Changes were made to the page of Lee Harvey Oswald to say that he had assassinated John F Kennedy “on behalf of the regime of Fidel Castro” and the biography of former US defense secretary Donald Rumsfeld was changed to describe him as “an alien lizard who eats Mexican babies”.

The issue of Wikipedia editing by America’s political elite was brought to light after Twitter account @congressedits was set up to automatically tweet pages changes by IP addresses located within the US Congress.

Following coverage of the bot intended to bring to light politicians airbrushing their online reputation, changes to the online encyclopaedia took on a distinctly paranoid tone, with another edit describing Ukrainian politician Nataliya Vitrenko as a “Russian puppet”.
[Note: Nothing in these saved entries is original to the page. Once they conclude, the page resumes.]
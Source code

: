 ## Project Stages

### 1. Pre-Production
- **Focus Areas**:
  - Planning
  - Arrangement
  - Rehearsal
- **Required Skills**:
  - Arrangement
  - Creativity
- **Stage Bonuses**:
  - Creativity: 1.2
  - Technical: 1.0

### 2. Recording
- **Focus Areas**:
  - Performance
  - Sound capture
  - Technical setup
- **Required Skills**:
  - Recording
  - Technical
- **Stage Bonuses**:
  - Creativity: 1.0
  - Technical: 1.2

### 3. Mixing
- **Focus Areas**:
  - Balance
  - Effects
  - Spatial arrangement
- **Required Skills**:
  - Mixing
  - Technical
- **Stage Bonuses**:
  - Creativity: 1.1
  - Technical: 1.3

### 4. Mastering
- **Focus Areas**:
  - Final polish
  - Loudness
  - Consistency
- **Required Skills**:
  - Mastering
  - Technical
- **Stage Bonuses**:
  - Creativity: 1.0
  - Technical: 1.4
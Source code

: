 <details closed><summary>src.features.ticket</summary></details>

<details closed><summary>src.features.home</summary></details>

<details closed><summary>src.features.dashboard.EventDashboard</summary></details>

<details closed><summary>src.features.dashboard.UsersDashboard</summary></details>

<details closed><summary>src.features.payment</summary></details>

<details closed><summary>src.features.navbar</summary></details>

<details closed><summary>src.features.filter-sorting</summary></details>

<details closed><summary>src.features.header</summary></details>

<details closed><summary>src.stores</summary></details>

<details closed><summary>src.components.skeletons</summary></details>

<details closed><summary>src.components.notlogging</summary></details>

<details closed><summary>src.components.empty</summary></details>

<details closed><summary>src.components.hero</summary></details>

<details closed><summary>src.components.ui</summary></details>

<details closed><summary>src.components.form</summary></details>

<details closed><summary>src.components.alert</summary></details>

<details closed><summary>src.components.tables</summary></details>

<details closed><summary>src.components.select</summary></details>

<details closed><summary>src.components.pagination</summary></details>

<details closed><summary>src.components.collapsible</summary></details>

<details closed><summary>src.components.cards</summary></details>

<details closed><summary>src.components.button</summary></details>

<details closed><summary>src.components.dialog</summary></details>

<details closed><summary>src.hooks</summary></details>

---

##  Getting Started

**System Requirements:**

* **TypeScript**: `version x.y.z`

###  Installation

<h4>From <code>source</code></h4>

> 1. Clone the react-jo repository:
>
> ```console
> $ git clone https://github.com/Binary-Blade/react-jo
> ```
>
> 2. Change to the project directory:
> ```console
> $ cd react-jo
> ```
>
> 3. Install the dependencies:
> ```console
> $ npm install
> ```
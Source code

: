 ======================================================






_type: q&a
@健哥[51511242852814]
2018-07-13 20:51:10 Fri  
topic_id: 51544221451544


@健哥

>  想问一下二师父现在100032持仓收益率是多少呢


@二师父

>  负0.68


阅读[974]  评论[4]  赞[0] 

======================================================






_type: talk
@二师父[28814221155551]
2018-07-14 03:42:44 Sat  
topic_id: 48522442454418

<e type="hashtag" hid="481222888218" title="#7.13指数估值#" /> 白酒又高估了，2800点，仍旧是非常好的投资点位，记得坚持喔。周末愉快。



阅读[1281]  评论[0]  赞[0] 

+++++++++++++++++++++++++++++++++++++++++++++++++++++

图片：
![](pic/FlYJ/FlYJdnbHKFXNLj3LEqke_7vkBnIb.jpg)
Wikipedia’s founder Jimmy Wales said that the vandalism did not surprise him, telling the BBC that members of the Wikipedia community believed that @congressedits had “provoked someone – some prankster there in the office – to have an audience now for the pranks.”

The 10-day ban instituted by Wikipedia admins is a minor warning and only affects a single IP address – though the vagaries of Congress’ IT system means that this could belong to a number of different computers.

The Twitter account itself was inspired by @parliamentedits, a similar bot set up to monitor changes made from within the UK’s House of Parliament. At the present time the UK bot has stopped working after Parliament changed their IP addresses – a decision that was reportedly made before the bot was set up.